Operating A Food Truck in Multiple Jurisdictions
If you plan to operate your food truck in multiple jurisdictions, there are many things to consider and keep track of. For example, health department permits, in some states one health department permit is required, in others you may need a specific health department permit for each county you operate in.
Laura Collier, Esq. is a food & beverage attorney based in Raleigh, North Carolina. Laura is a longtime member of the food & beverage industry, including experience working with wine & beer retail, restaurants, alcohol distribution, and event planning.
In this CLE clip, Laura discusses Operating A Food Truck in Multiple Jurisdictions.
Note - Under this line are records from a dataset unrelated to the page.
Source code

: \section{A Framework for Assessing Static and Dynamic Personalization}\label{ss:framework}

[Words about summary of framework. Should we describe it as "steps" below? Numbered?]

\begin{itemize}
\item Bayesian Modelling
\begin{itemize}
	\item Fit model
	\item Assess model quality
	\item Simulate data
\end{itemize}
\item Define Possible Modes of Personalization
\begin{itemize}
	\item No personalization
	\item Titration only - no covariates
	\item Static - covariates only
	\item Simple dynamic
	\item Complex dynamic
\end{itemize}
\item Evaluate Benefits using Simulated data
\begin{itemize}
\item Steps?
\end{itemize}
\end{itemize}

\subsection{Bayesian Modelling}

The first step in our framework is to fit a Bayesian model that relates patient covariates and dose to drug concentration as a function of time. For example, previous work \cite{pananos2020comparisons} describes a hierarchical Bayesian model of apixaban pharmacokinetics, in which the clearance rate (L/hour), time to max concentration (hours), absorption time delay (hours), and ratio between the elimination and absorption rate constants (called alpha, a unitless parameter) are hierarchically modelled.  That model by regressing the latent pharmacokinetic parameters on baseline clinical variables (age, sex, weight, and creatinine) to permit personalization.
The municipal rules in each location you want to operate in will need to be followed as well. You will need to find out if any of the municipalities require a business privilege license, in addition to any specialized food truck license requirements. The corporate entity that you operate under will need to be registered with the Secretary of State in which you plan to operate. If you are operating across state lines, you will need to find out if you are required to register as a foreign corporation, which is likely in most cases.
If your corporate name is different than the name you operate under, you might need to file assume name, or doing business as (DBA) forms in every city, or county in which you operate. Sales and use tax will differ quite a bit from county to county, or city to city. You will need to keep accurate track of where you make your sales, so you can collect and pay the proper sales taxes.
An Example of Unique Municipal Rules
New Your City
Limited number of permits available: only 3,100 permits available for mobile food vendors.
Locations: Food trucks may not park at metered spots, and there is a list of streets restricted during certain dates/times.
Proximity Rules: minimum of 200 feet from a restaurant entrance.
Private Property: allowed, if zoned properly, the lot is not vacant, and the stop is not more than two hours.
Public Streets: stops may not exceed more than two hours.